## EXERCISE AIM
Your answer should consist of every line in the records that holds "created".
• • •
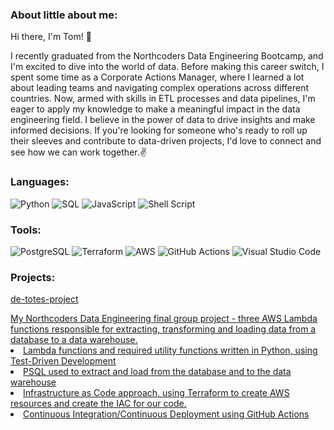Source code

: <h3> About little about me:</h3>
Hi there, I'm Tom! 👋
<p></p>
I recently graduated from the Northcoders Data Engineering Bootcamp, and I'm excited to dive into the world of data. Before making this career switch, I spent some time as a Corporate Actions Manager, where I learned a lot about leading teams and navigating complex operations across different countries. Now, armed with skills in ETL processes and data pipelines, I'm eager to apply my knowledge to make a meaningful impact in the data engineering field. I believe in the power of data to drive insights and make informed decisions. If you're looking for someone who's ready to roll up their sleeves and contribute to data-driven projects, I'd love to connect and see how we can work together.✌

<h3> Languages:</h3>
<p>
<a target="_blank"><img alt="Python" src="https://img.shields.io/badge/Python-3776AB.svg?style=for-the-badge&logo=Python&logoColor=white"/></a> 
<a target="_blank"><img alt="SQL" src="https://img.shields.io/badge/SQL-3776AB.svg?style=for-the-badge&logo=microsoft-sql-server&logoColor=white"/></a>
<a target="_blank"><img alt="JavaScript" src="https://img.shields.io/badge/javascript-%23323330.svg?style=for-the-badge&logo=javascript&logoColor=%23F7DF1E"/></a>
<a target="_blank"><img alt="Shell Script" src="https://img.shields.io/badge/shell_script-%23121011.svg?style=for-the-badge&logo=gnu-bash&logoColor=white"/></a> 
</p>

<h3> Tools:</h3>
<p>
<a target="_blank"><img alt="PostgreSQL" src="https://img.shields.io/badge/postgres-%23316192.svg?style=for-the-badge&logo=postgresql&logoColor=white"/></a>
<a target="_blank"><img alt="Terraform" src="https://img.shields.io/badge/terraform-%235835CC.svg?style=for-the-badge&logo=terraform&logoColor=white"/></a>
<a target="_blank"><img alt="AWS" src="https://img.shields.io/badge/AWS-%23FF9900.svg?style=for-the-badge&logo=amazon-aws&logoColor=white"/></a>
<a target="_blank"><img alt="GitHub Actions" src="https://img.shields.io/badge/github%20actions-%232671E5.svg?style=for-the-badge&logo=githubactions&logoColor=white"/></a>
<a target="_blank"><img alt="Visual Studio Code" src="https://img.shields.io/badge/Visual%20Studio%20Code-007ACC.svg?style=for-the-badge&logo=Visual-Studio-Code&logoColor=white"/></a>   
</p>

<h3>Projects:</h3>

<u>de-totes-project<u>
<p></p>
<u1>My Northcoders Data Engineering final group project - three AWS Lambda functions responsible for extracting, transforming and loading data from a database to a data warehouse.
<li>Lambda functions and required utility functions written in Python, using Test-Driven Development
<li>PSQL used to extract and load from the database and to the data warehouse
<li>Infrastructure as Code approach, using Terraform to create AWS resources and create the IAC for our code.
<li>Continuous Integration/Continuous Deployment using GitHub Actions</u1>


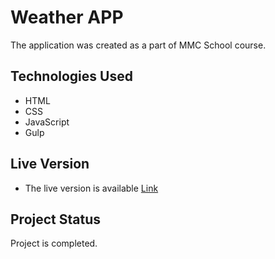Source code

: 
# Weather APP
The application was created as a part of MMC School course.
## Technologies Used
- HTML
- CSS
- JavaScript
- Gulp


## Live Version

- The live version is available [Link](https://kamil88x.github.io/weatherApp/)


## Project Status
Project is completed.


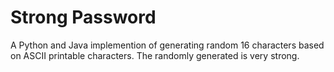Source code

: # Strong Password

A Python and Java implemention of generating random 16 characters based on ASCII printable characters. The randomly generated is very strong.
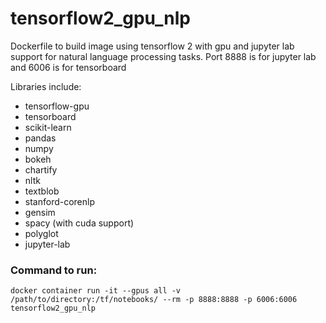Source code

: # tensorflow2_gpu_nlp
Dockerfile to build image using tensorflow 2 with gpu and jupyter lab support for natural language processing tasks.
Port 8888 is for jupyter lab and 6006 is for tensorboard

Libraries include:
- tensorflow-gpu
- tensorboard
- scikit-learn
- pandas
- numpy
- bokeh
- chartify
- nltk
- textblob
- stanford-corenlp
- gensim
- spacy (with cuda support)
- polyglot
- jupyter-lab

### Command to run:
`docker container run -it --gpus all -v /path/to/directory:/tf/notebooks/ --rm -p 8888:8888 -p 6006:6006 tensorflow2_gpu_nlp`
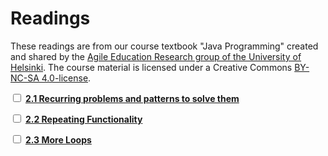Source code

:# Readings

These readings are from our course textbook "Java Programming" created and shared by the [Agile Education Research group of the University of Helsinki](https://www.helsinki.fi/en/researchgroups/data-driven-education).
The course material is licensed under a Creative Commons [BY-NC-SA 4.0-license](https://creativecommons.org/licenses/by-nc-sa/4.0/deed.fi).

<label><input type="checkbox" id="week07_reading1" class="box"> **[2.1 Recurring problems and patterns to solve them](https://java-programming.mooc.fi/part-2/1-problems-and-patterns)** </input></label>

<label><input type="checkbox" id="week07_reading2" class="box"> **[2.2 Repeating Functionality](https://java-programming.mooc.fi/part-2/2-repeating)** </input></label>

<label><input type="checkbox" id="week07_reading3" class="box"> **[2.3 More Loops](https://java-programming.mooc.fi/part-2/3-more-loops)** </input></label>
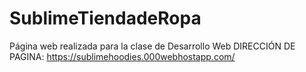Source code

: # SublimeTiendadeRopa
Página web realizada para la clase de Desarrollo Web
DIRECCIÓN DE PAGINA: https://sublimehoodies.000webhostapp.com/
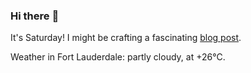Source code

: ### Hi there :wave:

It's Saturday! I might be crafting a fascinating [blog post](https://benjaminwuethrich.dev).

Weather in Fort Lauderdale: partly cloudy, at +26°C.
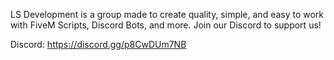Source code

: LS Development is a group made to create quality, simple, and easy to work with FiveM Scripts, Discord Bots, and more. Join our Discord to support us!

Discord: https://discord.gg/p8CwDUm7NB
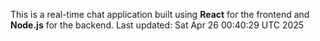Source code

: This is a real-time chat application built using **React** for the frontend and **Node.js** for the backend.
Last updated: Sat Apr 26 00:40:29 UTC 2025
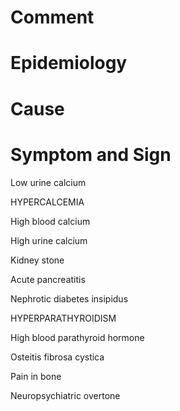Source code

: # Comment

# Epidemiology

# Cause

# Symptom and Sign

Low urine calcium

HYPERCALCEMIA

High blood calcium

High urine calcium

Kidney stone

Acute pancreatitis

Nephrotic diabetes insipidus

HYPERPARATHYROIDISM

High blood parathyroid hormone

Osteitis fibrosa cystica

Pain in bone

Neuropsychiatric overtone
• • •
## RESULT OF THE TASK
The application was created as a part of MMC School course.
These readings are from our course textbook "Java Programming" created and shared by the [Agile Education Research group of the University of Helsinki](https://www.helsinki.fi/en/researchgroups/data-driven-education).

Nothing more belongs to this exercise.